The Final USPSTF Recommendations on Pancreatic Cancer Screening
Pancreatic cancer is uncommon but remains the third most common cause of cancer death in the US. The USPSTF predicts that pancreatic cancer may become the 2nd most common cause due to (1) increasing incidence (2) improved detection (3) increased survival from other cancers due to new therapies. The last recommendation on this topic was in 2004 and therefore the USPSTF sought to update guidance based on the latest evidence review
The USPSTF recommends against screening for pancreatic cancer in asymptomatic adults (D recommendation)

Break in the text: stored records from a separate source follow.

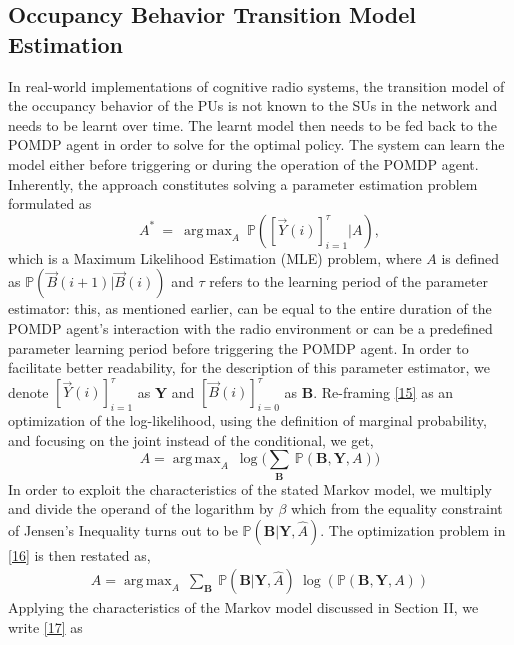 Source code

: \documentclass[10pt,twocolumn]{IEEEtran}
\DeclareMathOperator*{\argmax}{arg\,max}
\begin{document}
\subsection{Occupancy Behavior Transition Model Estimation}
In real-world implementations of cognitive radio systems, the transition model of the occupancy behavior of the PUs is not known to the SUs in the network and needs to be learnt over time. The learnt model then needs to be fed back to the POMDP agent in order to solve for the optimal policy. The system can learn the model either before triggering or during the operation of the POMDP agent. Inherently, the approach constitutes solving a parameter estimation problem formulated as
\begin{equation}\label{15}
    A^{*}\ =\ \argmax_{A}\ \mathbb{P}([\vec{Y}(i)]_{i=1}^{\tau}|A),
\end{equation}
which is a Maximum Likelihood Estimation (MLE) problem, where $A$ is defined as $\mathbb{P}(\vec{B}(i+1)|\vec{B}(i))$ and $\tau$ refers to the learning period of the parameter estimator: this, as mentioned earlier, can be equal to the entire duration of the POMDP agent's interaction with the radio environment or can be a predefined parameter learning period before triggering the POMDP agent. In order to facilitate better readability, for the description of this parameter estimator, we denote $[\vec{Y}(i)]_{i=1}^{\tau}$ as \textbf{Y} and $[\vec{B}(i)]_{i=0}^{\tau}$ as \textbf{B}. Re-framing \eqref{15} as an optimization of the log-likelihood, using the definition of marginal probability, and focusing on the joint instead of the conditional, we get,
\begin{equation}\label{16}
    A = \argmax_{A}\ \log\Big(\sum_{\textbf{B}}\ \mathbb{P}(\textbf{B}, \textbf{Y}, A)\Big)
\end{equation}
In order to exploit the characteristics of the stated Markov model, we multiply and divide the operand of the logarithm by $\beta$ which from the equality constraint of Jensen's Inequality turns out to be $\mathbb{P}(\textbf{B}|\textbf{Y}, \hat{A})$. The optimization problem in \eqref{16} is then restated as,
\begin{equation}\label{17}
    \begin{aligned}
        A = \argmax_{A}\ \sum_{\textbf{B}}\ \mathbb{P}(\textbf{B}|\textbf{Y}, \hat{A})\ \log(\mathbb{P}(\textbf{B}, \textbf{Y}, A))
    \end{aligned}
\end{equation}
Applying the characteristics of the Markov model discussed in Section II, we write \eqref{17} as
\end{document}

The USPSTF does not recommend screening for pancreatic cancer in the general population using any method
Note: Applicable population: Asymptomatic adults not known to be at high risk of pancreatic cancer
Benefits are considered no greater than ‘small’
Pancreatic cancer incidence is low in the general population
age-adjusted annual incidence of 12.9 cases per 100,000 person-years
Accuracy of current candidate screening tests remains uncertain
USPSTF does not recommend screening using “any method”
Pancreatic cancer has a poor prognosis even when treated early
Potential harms are considered at least ‘moderate’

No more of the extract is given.